Or as I suggested in my just-now edit to my own answer, don't even implement any operations on the MissingData class. Just let Python raise whatever exception when you try to use one of those objects in a calculation, catch it, and provide the default value. –  kindall Apr 5 '12 at 19:34
    
I actually want the operations on MissingValue because an exception would have to be caught at every intermediate calculation, which is a bit too much work. It's far better to simply let the MissingValue propagate, and then have MissingValue populate the resulting dataset. –  max Apr 5 '12 at 19:40
    
Yes, I was assuming that the calculations happen in a block or could easily be arranged to do so. –  kindall Apr 5 '12 at 20:05
    
Unfortunately it looks like the pow() function doesn't actually call the __pow__() special method on the class (only x ** y will call x.__pow__()). So you're probably still going to be rewriting that, and abs(), and a fair number of other built-in numeric functions. –  kindall Apr 5 '12 at 20:07

If it's just pow() giving you headaches, you can easily redefine it to return NaN under whatever circumstances you like.

def pow(x, y):
    return x ** y if x == x else float("NaN")

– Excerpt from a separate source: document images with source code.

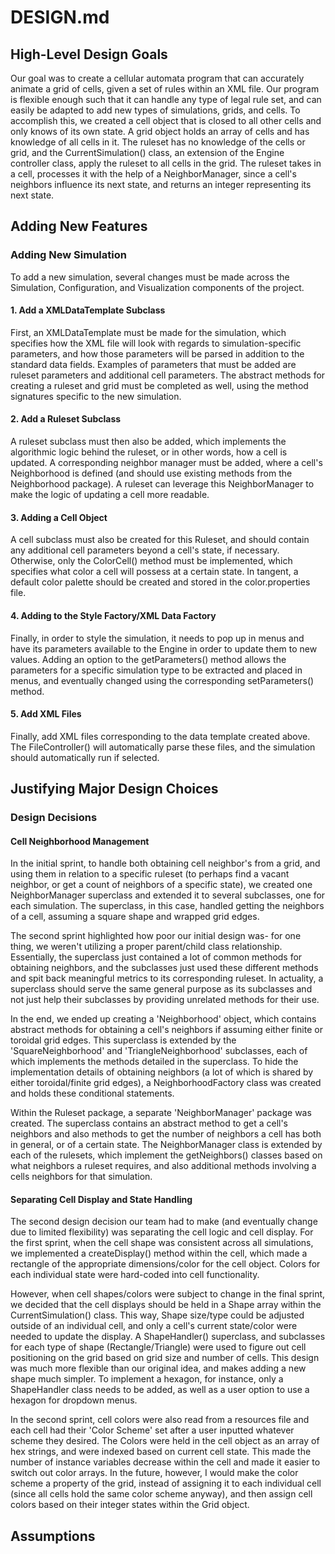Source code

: # DESIGN.md
## High-Level Design Goals
Our goal was to create a cellular automata program that can accurately animate a grid of cells,  given a set of rules within an XML file. Our program is flexible enough such that it can handle any type of legal rule set, and can easily be adapted to add new types of simulations, grids, and cells.
To accomplish this, we created a cell object that is closed to all other cells and only knows of its own state. A grid object holds an array of cells and has knowledge of all cells in it. The ruleset has no knowledge of the cells or grid, and the CurrentSimulation() class, an extension of the Engine controller class, apply the ruleset to all cells in the grid. The ruleset takes in a cell, processes it with the help of a NeighborManager, since a cell's neighbors influence its next state, and returns an integer representing its next state. 

## Adding New Features

### Adding New Simulation
To add a new simulation, several changes must be made across the Simulation, Configuration, and Visualization components of the project.

#### 1. Add a XMLDataTemplate Subclass
First, an XMLDataTemplate must be made for the simulation, which specifies how the XML file will look with regards to simulation-specific parameters, and how those parameters will be parsed in addition to the standard data fields. Examples of parameters that must be added are ruleset parameters and additional cell parameters. The abstract methods for creating a ruleset and grid must be completed as well, using the method signatures specific to the new simulation.

#### 2. Add a Ruleset Subclass
A ruleset subclass must then also be added, which implements the algorithmic logic behind the ruleset, or in other words, how a cell is updated. A corresponding neighbor manager must be added, where a cell's Neighborhood is defined (and should use existing methods from the Neighborhood package). A ruleset can leverage this NeighborManager to make the logic of updating a cell more readable.

#### 3. Adding a Cell Object
A cell subclass must also be created for this Ruleset, and should contain any additional cell parameters beyond a cell's state, if necessary. Otherwise, only the ColorCell() method must be implemented, which specifies what color a cell will possess at a certain state. In  tangent, a default color palette should be created and stored in the color.properties file.

#### 4. Adding to the Style Factory/XML Data Factory
Finally, in order to style the simulation, it needs to pop up in menus and have its parameters available to the Engine in order to update them to new values. Adding an option to the getParameters() method allows the parameters for a specific simulation type to be extracted and placed in menus, and eventually changed using the corresponding setParameters() method.

#### 5. Add XML Files
Finally, add XML files corresponding to the data template created above. The FileController() will automatically parse these files, and the simulation should automatically run if selected.

## Justifying Major Design Choices
### Design Decisions
#### Cell Neighborhood Management
In the initial sprint, to handle both obtaining cell neighbor's from a grid, and using them in relation to a specific ruleset (to perhaps find a vacant neighbor, or get a count of neighbors of a specific state), we created one NeighborManager superclass and extended it to several subclasses, one for each simulation. The superclass, in this case, handled getting the neighbors of a cell, assuming a square shape and wrapped grid edges.

The second sprint highlighted how poor our initial design was- for one thing, we weren't utilizing a proper parent/child class relationship. Essentially, the superclass just contained a lot of common methods for obtaining neighbors, and the subclasses just used these different methods and spit back meaningful metrics to its corresponding ruleset. In actuality, a superclass should serve the same general purpose as its subclasses and not just help their subclasses by providing unrelated methods for their use.

In the end, we ended up creating a 'Neighborhood' object, which contains abstract methods for obtaining a cell's neighbors if assuming either finite or toroidal grid edges. This superclass is extended by the 'SquareNeighborhood' and 'TriangleNeighborhood' subclasses, each of which implements the methods detailed in the superclass. To hide the implementation details of obtaining neighbors (a lot of which is shared by either toroidal/finite grid edges), a NeighborhoodFactory class was created and holds these conditional statements.

Within the Ruleset package, a separate 'NeighborManager' package was created. The superclass contains an abstract method to get a cell's neighbors and also methods to get the number of neighbors a cell has both in general, or of a certain state. The NeighborManager class is extended by each of the rulesets, which implement the getNeighbors() classes based on what neighbors a ruleset requires, and also additional methods involving a cells neighbors for that simulation.

#### Separating Cell Display and State Handling
The second design decision our team had to make (and eventually change due to limited flexibility) was separating the cell logic and cell display. For the first sprint, when the cell shape was consistent across all simulations, we implemented a createDisplay() method within the cell, which made a rectangle of the appropriate dimensions/color for the cell object. Colors for each individual state were hard-coded into cell functionality.

However, when cell shapes/colors were subject to change in the final sprint, we decided that the cell displays should be held in a Shape array within the CurrentSimulation() class. This way, Shape size/type could be adjusted outside of an individual cell, and only a cell's current state/color were needed to update the display. A ShapeHandler() superclass, and subclasses for each type of shape (Rectangle/Triangle) were used to figure out cell positioning on the grid based on grid size and number of cells. This design was much more flexible than our original idea, and makes adding a new shape much simpler. To implement a hexagon, for instance, only a ShapeHandler class needs to be added, as well as a user option to use a hexagon for dropdown menus.

In the second sprint, cell colors were also read from a resources file and each cell had their 'Color Scheme' set after a user inputted whatever scheme they desired. The Colors were held in the cell object as an array of hex strings, and were indexed based on current cell state. This made the number of instance variables decrease within the cell and made it easier to switch out color arrays. In the future, however, I would make the color scheme a property of the grid, instead of assigning it to each individual cell (since all cells hold the same color scheme anyway), and then assign cell colors based on their integer states within the Grid object.

## Assumptions

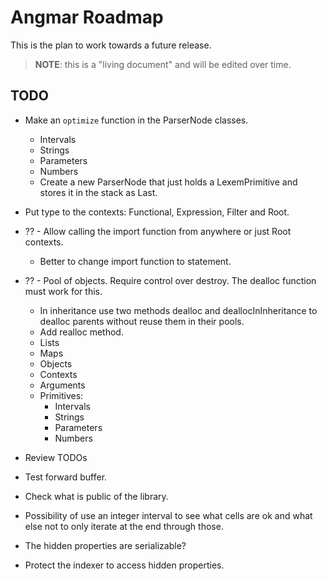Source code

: # Angmar Roadmap

This is the plan to work towards a future release.

> **NOTE**: this is a "living document" and will be edited over time.

## TODO

- Make an `optimize` function in the ParserNode classes.
  - Intervals
  - Strings
  - Parameters
  - Numbers
  - Create a new ParserNode that just holds a LexemPrimitive and stores it in the stack as Last.
- Put type to the contexts: Functional, Expression, Filter and Root.
- ?? - Allow calling the import function from anywhere or just Root contexts.
  - Better to change import function to statement.
- ?? - Pool of objects. Require control over destroy. The dealloc function must work for this.
  - In inheritance use two methods dealloc and deallocInInheritance to dealloc parents without reuse them in their pools.
  - Add realloc method.
  - Lists
  - Maps
  - Objects
  - Contexts
  - Arguments
  - Primitives:
    - Intervals
    - Strings
    - Parameters
    - Numbers
- Review TODOs
- Test forward buffer.
- Check what is public of the library.

- Possibility of use an integer interval to see what cells are ok and what else not to only iterate at the end
through those. 


- The hidden properties are serializable?
- Protect the indexer to access hidden properties.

If NaN can be used as an exponent you'd also want to check for that; this raises a ValueError exception except when the base is 1 (apparently on the theory that 1 to any power, even one that's not a number, is 1).

(And of course pow() actually takes three operands, the third optional, which omission I'll leave as an exercise...)

Unfortunately the ** operator has the same behavior, and there's no way to redefine that for built-in numeric types. A possibility to catch this is to write a subclass of float that implements __pow__() and __rpow__() and use that class for your NaN values.

Python doesn't seem to provide access to any flags set by calculations; even if it did, it's something you'd have to check after each individual operation.

In fact, on further consideration, I think the best solution might be to simply use an instance of a dummy class for missing values. Python will choke on any operation you try to do with these values, raising an exception, and you can catch the exception and return a default value or whatever. There's no reason to proceed with the rest of the calculation if a needed value is missing, so an exception should be fine.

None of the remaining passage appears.